_AIM OF THE EXERCISE:_
If a line in the entries below includes the string "with", copy it out.

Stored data
=== Section Start ===

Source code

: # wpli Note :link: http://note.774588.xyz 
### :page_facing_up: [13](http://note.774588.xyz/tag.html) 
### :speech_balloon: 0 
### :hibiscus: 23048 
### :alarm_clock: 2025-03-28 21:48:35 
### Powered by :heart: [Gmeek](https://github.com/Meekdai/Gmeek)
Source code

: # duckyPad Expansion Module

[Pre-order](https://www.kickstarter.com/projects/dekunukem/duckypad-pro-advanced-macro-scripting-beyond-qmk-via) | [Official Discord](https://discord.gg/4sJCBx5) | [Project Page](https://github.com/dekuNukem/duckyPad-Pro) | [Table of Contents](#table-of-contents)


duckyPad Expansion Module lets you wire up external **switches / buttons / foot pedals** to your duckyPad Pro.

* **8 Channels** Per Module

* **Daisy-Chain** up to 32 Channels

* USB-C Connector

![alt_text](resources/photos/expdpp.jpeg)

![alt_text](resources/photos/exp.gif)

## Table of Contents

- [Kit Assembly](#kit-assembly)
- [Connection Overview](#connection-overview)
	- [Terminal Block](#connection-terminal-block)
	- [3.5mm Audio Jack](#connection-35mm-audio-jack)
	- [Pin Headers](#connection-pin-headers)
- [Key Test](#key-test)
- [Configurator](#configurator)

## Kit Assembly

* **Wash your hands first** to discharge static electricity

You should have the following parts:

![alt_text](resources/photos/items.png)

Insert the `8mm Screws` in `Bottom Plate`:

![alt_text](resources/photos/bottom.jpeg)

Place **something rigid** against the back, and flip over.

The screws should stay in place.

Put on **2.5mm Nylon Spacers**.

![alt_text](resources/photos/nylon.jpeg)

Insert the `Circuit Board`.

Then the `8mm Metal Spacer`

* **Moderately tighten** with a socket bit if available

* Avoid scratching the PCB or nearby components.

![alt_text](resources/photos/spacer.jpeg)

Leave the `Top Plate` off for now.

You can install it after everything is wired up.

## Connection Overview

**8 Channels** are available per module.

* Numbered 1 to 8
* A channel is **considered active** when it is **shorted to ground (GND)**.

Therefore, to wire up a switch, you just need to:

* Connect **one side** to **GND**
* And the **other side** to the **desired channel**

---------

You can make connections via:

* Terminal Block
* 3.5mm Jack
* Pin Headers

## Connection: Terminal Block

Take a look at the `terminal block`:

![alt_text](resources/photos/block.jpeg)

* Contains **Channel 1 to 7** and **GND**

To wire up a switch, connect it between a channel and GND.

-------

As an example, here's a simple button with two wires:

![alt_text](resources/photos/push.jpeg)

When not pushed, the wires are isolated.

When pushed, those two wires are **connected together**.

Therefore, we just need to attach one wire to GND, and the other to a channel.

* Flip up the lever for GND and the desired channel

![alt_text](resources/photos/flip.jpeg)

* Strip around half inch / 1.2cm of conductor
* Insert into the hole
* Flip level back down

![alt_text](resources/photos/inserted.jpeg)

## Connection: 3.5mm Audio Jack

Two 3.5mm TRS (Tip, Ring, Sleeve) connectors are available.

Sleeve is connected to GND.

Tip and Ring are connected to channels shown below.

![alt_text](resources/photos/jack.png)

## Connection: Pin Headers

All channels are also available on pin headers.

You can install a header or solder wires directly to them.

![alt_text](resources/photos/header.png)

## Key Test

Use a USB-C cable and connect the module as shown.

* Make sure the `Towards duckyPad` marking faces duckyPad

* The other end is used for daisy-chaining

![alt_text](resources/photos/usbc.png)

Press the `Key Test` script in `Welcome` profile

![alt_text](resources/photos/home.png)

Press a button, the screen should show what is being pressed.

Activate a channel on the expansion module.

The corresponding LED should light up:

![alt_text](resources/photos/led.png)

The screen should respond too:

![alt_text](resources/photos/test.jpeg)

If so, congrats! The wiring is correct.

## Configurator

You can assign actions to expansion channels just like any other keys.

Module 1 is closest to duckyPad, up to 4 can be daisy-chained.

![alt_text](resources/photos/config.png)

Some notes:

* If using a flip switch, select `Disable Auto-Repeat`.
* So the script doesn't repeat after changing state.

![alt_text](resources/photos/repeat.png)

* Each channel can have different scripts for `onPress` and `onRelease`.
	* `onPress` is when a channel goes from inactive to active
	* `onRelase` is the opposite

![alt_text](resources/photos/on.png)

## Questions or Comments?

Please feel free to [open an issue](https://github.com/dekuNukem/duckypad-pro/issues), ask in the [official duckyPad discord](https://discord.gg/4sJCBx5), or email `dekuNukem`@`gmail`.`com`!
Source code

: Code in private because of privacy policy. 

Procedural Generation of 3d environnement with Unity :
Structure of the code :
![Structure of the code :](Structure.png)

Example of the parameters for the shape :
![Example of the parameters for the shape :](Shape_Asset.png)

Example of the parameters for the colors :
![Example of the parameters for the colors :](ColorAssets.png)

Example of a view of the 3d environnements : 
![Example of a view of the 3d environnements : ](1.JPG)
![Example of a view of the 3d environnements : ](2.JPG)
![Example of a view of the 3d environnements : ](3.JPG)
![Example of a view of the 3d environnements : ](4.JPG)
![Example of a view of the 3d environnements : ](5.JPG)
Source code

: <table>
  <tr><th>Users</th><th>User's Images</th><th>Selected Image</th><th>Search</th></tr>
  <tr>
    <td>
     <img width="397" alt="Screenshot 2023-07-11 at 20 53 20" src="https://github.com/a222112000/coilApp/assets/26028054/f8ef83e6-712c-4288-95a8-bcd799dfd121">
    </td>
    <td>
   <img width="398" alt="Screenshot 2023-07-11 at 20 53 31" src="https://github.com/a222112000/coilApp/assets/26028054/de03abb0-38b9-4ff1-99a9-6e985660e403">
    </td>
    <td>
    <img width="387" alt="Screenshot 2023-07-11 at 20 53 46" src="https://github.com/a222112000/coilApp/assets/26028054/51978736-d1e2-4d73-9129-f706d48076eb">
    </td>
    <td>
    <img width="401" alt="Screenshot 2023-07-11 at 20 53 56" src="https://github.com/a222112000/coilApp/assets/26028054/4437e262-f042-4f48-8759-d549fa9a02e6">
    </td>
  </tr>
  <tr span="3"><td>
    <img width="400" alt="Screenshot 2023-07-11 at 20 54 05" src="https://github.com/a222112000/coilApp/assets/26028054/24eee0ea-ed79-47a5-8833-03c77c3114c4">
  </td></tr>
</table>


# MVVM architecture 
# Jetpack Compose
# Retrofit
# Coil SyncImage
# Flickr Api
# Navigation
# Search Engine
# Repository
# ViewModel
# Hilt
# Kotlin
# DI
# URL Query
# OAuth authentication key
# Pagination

=== Section End ===

_SOLUTION TO THE EXERCISE:_
* **Moderately tighten** with a socket bit if available
As an example, here's a simple button with two wires:
Procedural Generation of 3d environnement with Unity :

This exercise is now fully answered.